I rise in particular to support new clause 17. As we all know, this is really an enabling Bill and a lot of its meat will come in regulations that will be passed in the coming weeks and months. In the short time available to me, I think it is important to stand up for the regulators, because someone has to in this debate. I want to stand up for them not because I have agreed with every decision of the Prudential Regulation Authority, the Financial Conduct Authority, the Payment Systems Regulator or anyone else, but because a lot of the right criticisms that I and many other colleagues have had of the regulators arise more as a function of the system in which they operate than as a result of the decisions made by those individual regulators or institutions.

There is a key point about accountability, which many colleagues on both sides of the House have already raised: there needs to be strengthened accountability to this House. I have made the point many times before, but I urge those on the Treasury Bench, His Majesty’s Treasury and Parliament to look at this more deeply. Unless we can strengthen the accountability to this House and the other place of the regulators directly, we will continue to run up against criticisms that they are not taking colleagues’ considerations into account.

There is also a need for more effective accountability to the Government. What I mean by that is that the Government have clearly set out, in a series of actions, policy statements, speeches and strategies over the past few months, and in numerous reviews, what their intentions are. Those have been supported when it has come to votes on the Floor of this House, but sometimes there is a gap between the intention of the Government and what ends up coming through, even when regulations are passed to that end. It is important that the regulators and the Government work together to find a system whereby the Government can ensure that their strategic aims are being supported on an ongoing basis by the regulators. This is not just about saying what the policy is, passing regulations and allowing the regulators to get on with it. However well they try to do that, a lot will get missed, so we need to think about that.
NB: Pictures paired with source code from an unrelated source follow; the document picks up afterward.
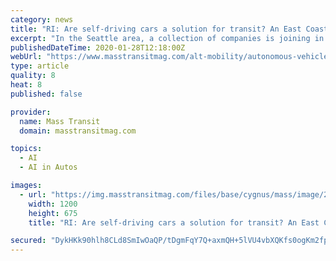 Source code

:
 ```yaml
---
category: news
title: "RI: Are self-driving cars a solution for transit? An East Coast test shows their promise and challenges"
excerpt: "In the Seattle area, a collection of companies is joining in AV research. Google engineers have taken AVs for test trips in Kirkland, while Bellevue-based Paccar is developing self-driving trucks. Carmera, based in Seattle, San Francisco and New York, uses data from video streams to help cars \"see\" what's nearby. Gov. Jay Inslee chose Kirkland ..."
publishedDateTime: 2020-01-28T12:18:00Z
webUrl: "https://www.masstransitmag.com/alt-mobility/autonomous-vehicles/news/21123065/ri-are-selfdriving-cars-a-solution-for-transit-an-east-coast-test-shows-their-promise-and-challenges"
type: article
quality: 8
heat: 8
published: false

provider:
  name: Mass Transit
  domain: masstransitmag.com

topics:
  - AI
  - AI in Autos

images:
  - url: "https://img.masstransitmag.com/files/base/cygnus/mass/image/2020/01/16x9/BIZ_AUTO_SELFDRIVING_TRANSIT_PJ.5e2f9635158de.png?auto=format&fit=max&w=1200"
    width: 1200
    height: 675
    title: "RI: Are self-driving cars a solution for transit? An East Coast test shows their promise and challenges"

secured: "DykHKk90hlh8CLd8SmIwOaQP/tDgmFqY7Q+axmQH+5lVU4vbXQKfs0ogKm2fpxuJkxF1J+KR/0DkyFFYJ8GbyrCe0gQ9Wst4WvQZdm2vh3DCWAPcDMKYnkowyGyMEkXQqp1iRuXH3LXHoHBybwNAWD9ZSatNvzyCgWbKM60R+Wj7tnySy8PtCx/ERUAX47XbHh3Ohyi/W3LE/GMD0fO+oJ1llUZ4Fbf3rGbwPandTHDGdzkkBeLIzPNzQCez6l2GvGuj6FahCjLGOI4PdVZ1Pw+X1AYpH7cD07rknVYbDL89hqOmg7yr1KqCzGq+N6UzescBJTKjq8y0mwhoectJFJbIgR8R9ssz0LHJCoMwJU5Bw/S9oHm+5dg7345RxGg88awWUm3dJCKEkIQF3AXjCHqLXvWs3kwkFnD5YvQiHUTB+ooQz5o0hQxNs2FGDdqGs8K80N0VL+NT+QLEg83kdF0rKeJGQXyzdcTXjrNeol0=;BcPJ6IFv2vSAcsWgCTPllA=="
---
```


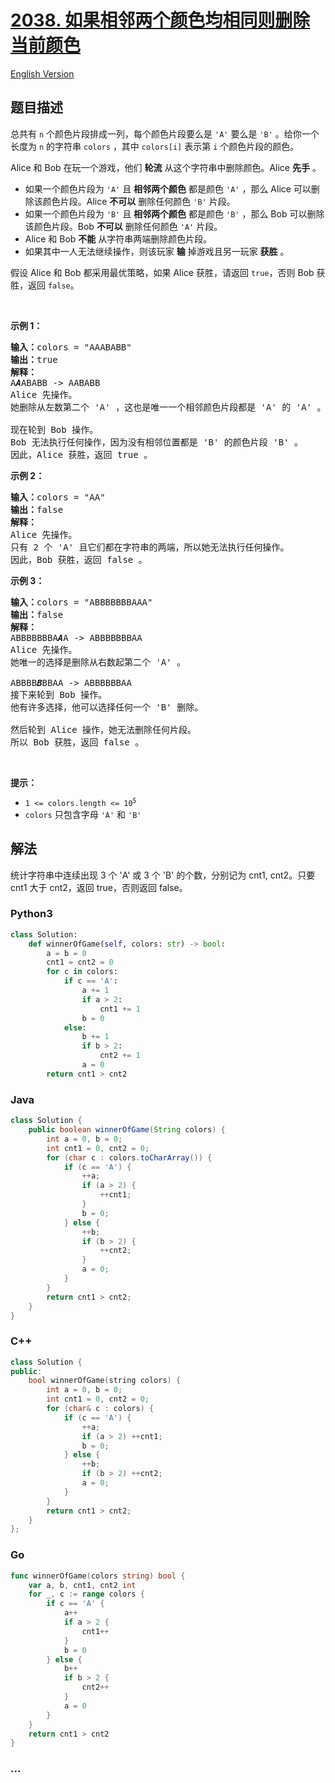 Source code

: # [2038. 如果相邻两个颜色均相同则删除当前颜色](https://leetcode.cn/problems/remove-colored-pieces-if-both-neighbors-are-the-same-color)

[English Version](/solution/2000-2099/2038.Remove%20Colored%20Pieces%20if%20Both%20Neighbors%20are%20the%20Same%20Color/README_EN.md)

## 题目描述

<!-- 这里写题目描述 -->

<p>总共有 <code>n</code>&nbsp;个颜色片段排成一列，每个颜色片段要么是&nbsp;<code>'A'</code>&nbsp;要么是&nbsp;<code>'B'</code>&nbsp;。给你一个长度为&nbsp;<code>n</code>&nbsp;的字符串&nbsp;<code>colors</code>&nbsp;，其中&nbsp;<code>colors[i]</code>&nbsp;表示第&nbsp;<code>i</code>&nbsp;个颜色片段的颜色。</p>

<p>Alice 和 Bob 在玩一个游戏，他们 <strong>轮流</strong>&nbsp;从这个字符串中删除颜色。Alice <strong>先手</strong>&nbsp;。</p>

<ul>
	<li>如果一个颜色片段为 <code>'A'</code>&nbsp;且 <strong>相邻两个颜色</strong>&nbsp;都是颜色 <code>'A'</code>&nbsp;，那么 Alice 可以删除该颜色片段。Alice&nbsp;<strong>不可以</strong>&nbsp;删除任何颜色&nbsp;<code>'B'</code>&nbsp;片段。</li>
	<li>如果一个颜色片段为 <code>'B'</code>&nbsp;且 <strong>相邻两个颜色</strong>&nbsp;都是颜色 <code>'B'</code>&nbsp;，那么 Bob 可以删除该颜色片段。Bob <strong>不可以</strong>&nbsp;删除任何颜色 <code>'A'</code>&nbsp;片段。</li>
	<li>Alice 和 Bob <strong>不能</strong>&nbsp;从字符串两端删除颜色片段。</li>
	<li>如果其中一人无法继续操作，则该玩家 <b>输</b>&nbsp;掉游戏且另一玩家 <strong>获胜</strong>&nbsp;。</li>
</ul>

<p>假设 Alice 和 Bob 都采用最优策略，如果 Alice 获胜，请返回&nbsp;<code>true</code>，否则 Bob 获胜，返回<em>&nbsp;</em><code>false</code>。</p>

<p>&nbsp;</p>

<p><strong>示例 1：</strong></p>

<pre><b>输入：</b>colors = "AAABABB"
<b>输出：</b>true
<b>解释：</b>
A<em><strong>A</strong></em>ABABB -&gt; AABABB
Alice 先操作。
她删除从左数第二个 'A' ，这也是唯一一个相邻颜色片段都是 'A' 的 'A' 。

现在轮到 Bob 操作。
Bob 无法执行任何操作，因为没有相邻位置都是 'B' 的颜色片段 'B' 。
因此，Alice 获胜，返回 true 。
</pre>

<p><strong>示例 2：</strong></p>

<pre><b>输入：</b>colors = "AA"
<b>输出：</b>false
<strong>解释：</strong>
Alice 先操作。
只有 2 个 'A' 且它们都在字符串的两端，所以她无法执行任何操作。
因此，Bob 获胜，返回 false 。
</pre>

<p><strong>示例 3：</strong></p>

<pre><b>输入：</b>colors = "ABBBBBBBAAA"
<b>输出：</b>false
<strong>解释：</strong>
ABBBBBBBA<em><strong>A</strong></em>A -&gt; ABBBBBBBAA
Alice 先操作。
她唯一的选择是删除从右数起第二个 'A' 。

ABBBB<strong><em>B</em></strong>BBAA -&gt; ABBBBBBAA
接下来轮到 Bob 操作。
他有许多选择，他可以选择任何一个 'B' 删除。

然后轮到 Alice 操作，她无法删除任何片段。
所以 Bob 获胜，返回 false 。
</pre>

<p>&nbsp;</p>

<p><strong>提示：</strong></p>

<ul>
	<li><code>1 &lt;=&nbsp;colors.length &lt;= 10<sup>5</sup></code></li>
	<li><code>colors</code>&nbsp;只包含字母&nbsp;<code>'A'</code>&nbsp;和&nbsp;<code>'B'</code></li>
</ul>

## 解法

<!-- 这里可写通用的实现逻辑 -->

统计字符串中连续出现 3 个 'A' 或 3 个 'B' 的个数，分别记为 cnt1, cnt2。只要 cnt1 大于 cnt2，返回 true，否则返回 false。

<!-- tabs:start -->

### **Python3**

<!-- 这里可写当前语言的特殊实现逻辑 -->

```python
class Solution:
    def winnerOfGame(self, colors: str) -> bool:
        a = b = 0
        cnt1 = cnt2 = 0
        for c in colors:
            if c == 'A':
                a += 1
                if a > 2:
                    cnt1 += 1
                b = 0
            else:
                b += 1
                if b > 2:
                    cnt2 += 1
                a = 0
        return cnt1 > cnt2
```

### **Java**

<!-- 这里可写当前语言的特殊实现逻辑 -->

```java
class Solution {
    public boolean winnerOfGame(String colors) {
        int a = 0, b = 0;
        int cnt1 = 0, cnt2 = 0;
        for (char c : colors.toCharArray()) {
            if (c == 'A') {
                ++a;
                if (a > 2) {
                    ++cnt1;
                }
                b = 0;
            } else {
                ++b;
                if (b > 2) {
                    ++cnt2;
                }
                a = 0;
            }
        }
        return cnt1 > cnt2;
    }
}
```

### **C++**

```cpp
class Solution {
public:
    bool winnerOfGame(string colors) {
        int a = 0, b = 0;
        int cnt1 = 0, cnt2 = 0;
        for (char& c : colors) {
            if (c == 'A') {
                ++a;
                if (a > 2) ++cnt1;
                b = 0;
            } else {
                ++b;
                if (b > 2) ++cnt2;
                a = 0;
            }
        }
        return cnt1 > cnt2;
    }
};
```

### **Go**

```go
func winnerOfGame(colors string) bool {
	var a, b, cnt1, cnt2 int
	for _, c := range colors {
		if c == 'A' {
			a++
			if a > 2 {
				cnt1++
			}
			b = 0
		} else {
			b++
			if b > 2 {
				cnt2++
			}
			a = 0
		}
	}
	return cnt1 > cnt2
}
```

### **...**

```

```

<!-- tabs:end -->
We need to rethink the entirety of our regulatory structure, particularly as to how it governs financial services. We have very powerful regulators that have taken on a huge amount of power from the European Union, and they are doing their best. There are some overlaps between them and there are times when certain aims of one conflict with the aims of the other, even in relation to the competitiveness objective that has come up many times in the passage of this Bill. We end up with the situation where the regulators have to balance off competitiveness and other secondary objectives, and indeed the primary objectives. We have to work out how we are going to put together a framework that enables better accountability to this House, and better accountability to the political aims that have been passed by this House and to the aims of the Government, so that we get a regulatory system that drives a better, more competitive, safer financial services system.
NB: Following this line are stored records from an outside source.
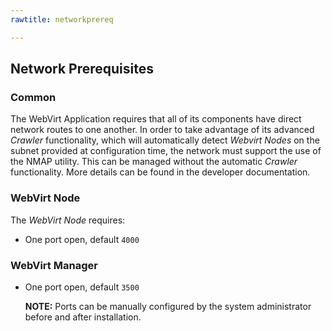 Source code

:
 ```yaml
---
rawtitle: networkprereq

---
```


## Network Prerequisites ##

### Common ###

The WebVirt Application requires that all of its components have direct network routes to one another.  In order to take advantage of its advanced *Crawler* functionality, which will automatically detect *Webvirt Nodes* on the subnet provided at configuration time, the network must support the use of the NMAP utility.  This can be managed without the automatic *Crawler* functionality.  More details can be found in the developer documentation.

### WebVirt Node ###

The *WebVirt Node* requires:

*  One port open, default `4000` 

### WebVirt Manager ###

*  One port open, default `3500` 

    **NOTE:** Ports can be manually configured by the system administrator before and after installation.   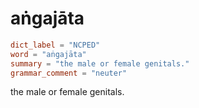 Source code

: # aṅgajāta

``` toml
dict_label = "NCPED"
word = "aṅgajāta"
summary = "the male or female genitals."
grammar_comment = "neuter"
```

the male or female genitals.

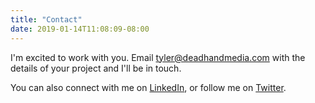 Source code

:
 ```yaml
---
title: "Contact"
date: 2019-01-14T11:08:09-08:00
---
```


I'm excited to work with you. Email [tyler@deadhandmedia.com](mailto:tyler@deadhandmedia.com) with the details of your project and I'll be in touch.

You can also connect with me on [LinkedIn](https://www.linkedin.com/in/tylerlwsmith/), or follow me on [Twitter](https://twitter.com/tylerlwsmith).

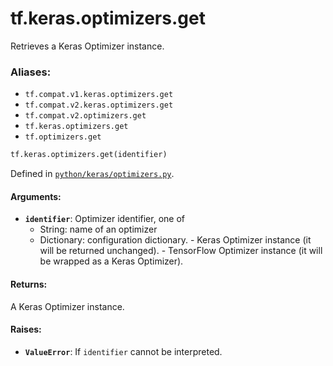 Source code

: <div itemscope itemtype="http://developers.google.com/ReferenceObject">
<meta itemprop="name" content="tf.keras.optimizers.get" />
<meta itemprop="path" content="Stable" />
</div>

# tf.keras.optimizers.get

Retrieves a Keras Optimizer instance.

### Aliases:

* `tf.compat.v1.keras.optimizers.get`
* `tf.compat.v2.keras.optimizers.get`
* `tf.compat.v2.optimizers.get`
* `tf.keras.optimizers.get`
* `tf.optimizers.get`

``` python
tf.keras.optimizers.get(identifier)
```



Defined in [`python/keras/optimizers.py`](/code/stable/tensorflow/python/keras/optimizers.py).

<!-- Placeholder for "Used in" -->


#### Arguments:


* <b>`identifier`</b>: Optimizer identifier, one of
    - String: name of an optimizer
    - Dictionary: configuration dictionary. - Keras Optimizer instance (it
      will be returned unchanged). - TensorFlow Optimizer instance (it
      will be wrapped as a Keras Optimizer).


#### Returns:

A Keras Optimizer instance.



#### Raises:


* <b>`ValueError`</b>: If `identifier` cannot be interpreted. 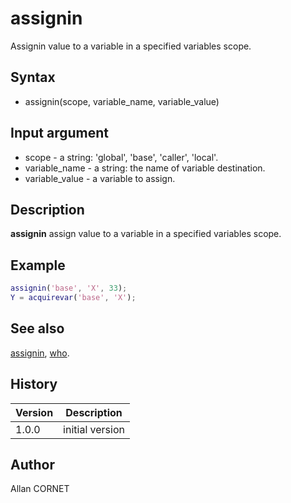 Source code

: # assignin

Assignin value to a variable in a specified variables scope.

## Syntax

- assignin(scope, variable_name, variable_value)

## Input argument

- scope - a string: 'global', 'base', 'caller', 'local'.
- variable_name - a string: the name of variable destination.
- variable_value - a variable to assign.

## Description

  <p><b>assignin</b> assign value to a variable in a specified variables scope.</p>

## Example

```matlab
assignin('base', 'X', 33);
Y = acquirevar('base', 'X');
```

## See also

[assignin](assignin.md), [who](who.md).

## History

| Version | Description     |
| ------- | --------------- |
| 1.0.0   | initial version |

## Author

Allan CORNET
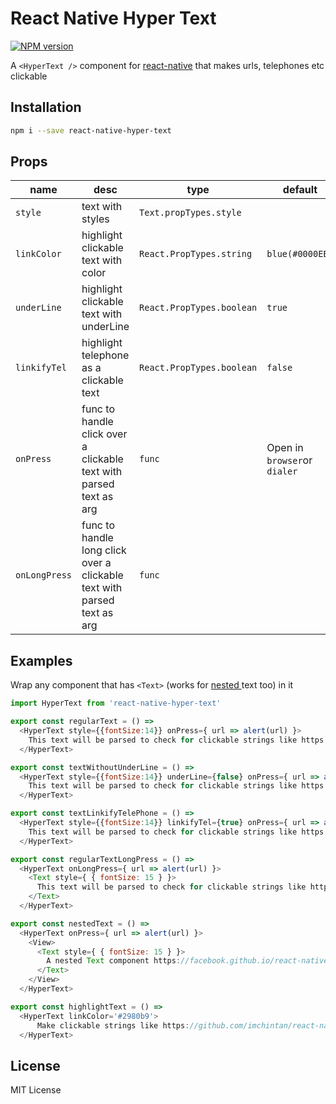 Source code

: # React Native Hyper Text
[![NPM version](https://badge.fury.io/js/react-native-hyper-text.svg)](http://badge.fury.io/js/react-native-hyper-text)

A `<HyperText />` component for [react-native](http://facebook.github.io/react-native/) that makes urls, telephones etc clickable

## Installation
```sh
npm i --save react-native-hyper-text
```

## Props
| name | desc | type | default
| --- | --- | --- | --- |
| `style` | text with styles | `Text.propTypes.style` |
| `linkColor` | highlight clickable text with color | `React.PropTypes.string` | `blue(#0000EE)`
| `underLine` | highlight clickable text with underLine | `React.PropTypes.boolean` | `true`
| `linkifyTel` | highlight telephone as a clickable text | `React.PropTypes.boolean` | `false`
| `onPress` | func to handle click over a clickable text with parsed text as arg | `func` | Open in `browser`or `dialer`
| `onLongPress` | func to handle long click over a clickable text with parsed text as arg | `func` |

## Examples
Wrap any component that has `<Text>` (works for [nested ](https://facebook.github.io/react-native/docs/text.html#nested-text) text too) in it

```javascript
import HyperText from 'react-native-hyper-text'

export const regularText = () =>
  <HyperText style={{fontSize:14}} onPress={ url => alert(url) }>
    This text will be parsed to check for clickable strings like https://github.com/imchintan/react-native-hyper-text and made clickable.
  </HyperText>

export const textWithoutUnderLine = () =>
  <HyperText style={{fontSize:14}} underLine={false} onPress={ url => alert(url) }>
    This text will be parsed to check for clickable strings like https://github.com/imchintan/react-native-hyper-text and made clickable.
  </HyperText>

export const textLinkifyTelePhone = () =>
  <HyperText style={{fontSize:14}} linkifyTel={true} onPress={ url => alert(url) }>
    This text will be parsed to check for clickable strings like https://github.com/imchintan/react-native-hyper-text or +123 512 (1234) and made clickable.
  </HyperText>

export const regularTextLongPress = () =>
  <HyperText onLongPress={ url => alert(url) }>
    <Text style={ { fontSize: 15 } }>
      This text will be parsed to check for clickable strings like https://github.com/imchintan/react-native-hyper-text and made clickable for long click.
    </Text>
  </HyperText>

export const nestedText = () =>
  <HyperText onPress={ url => alert(url) }>
    <View>
      <Text style={ { fontSize: 15 } }>
        A nested Text component https://facebook.github.io/react-native/docs/text.html works equally well <Text>with https://github.com/imchintan/react-native-hyper-text</Text>
      </Text>
    </View>
  </HyperText>

export const highlightText = () =>
  <HyperText linkColor='#2980b9'>    
      Make clickable strings like https://github.com/imchintan/react-native-hyper-text stylable
  </HyperText>

```

License
----
MIT License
To that end I have set up the Regulatory Reform Group, of which some Members of this House and others outside are a part. I intend to work with the Government on this issue, because unless we get it right, all the best intentions that all colleagues have in different areas will find it hard to be effected because of the structural difficulties that are inherent. So I would like to stick up for the regulators but say that they need to be able to operate in a more effective system.

David Simmonds Portrait David Simmonds (Ruislip, Northwood and Pinner) (Con)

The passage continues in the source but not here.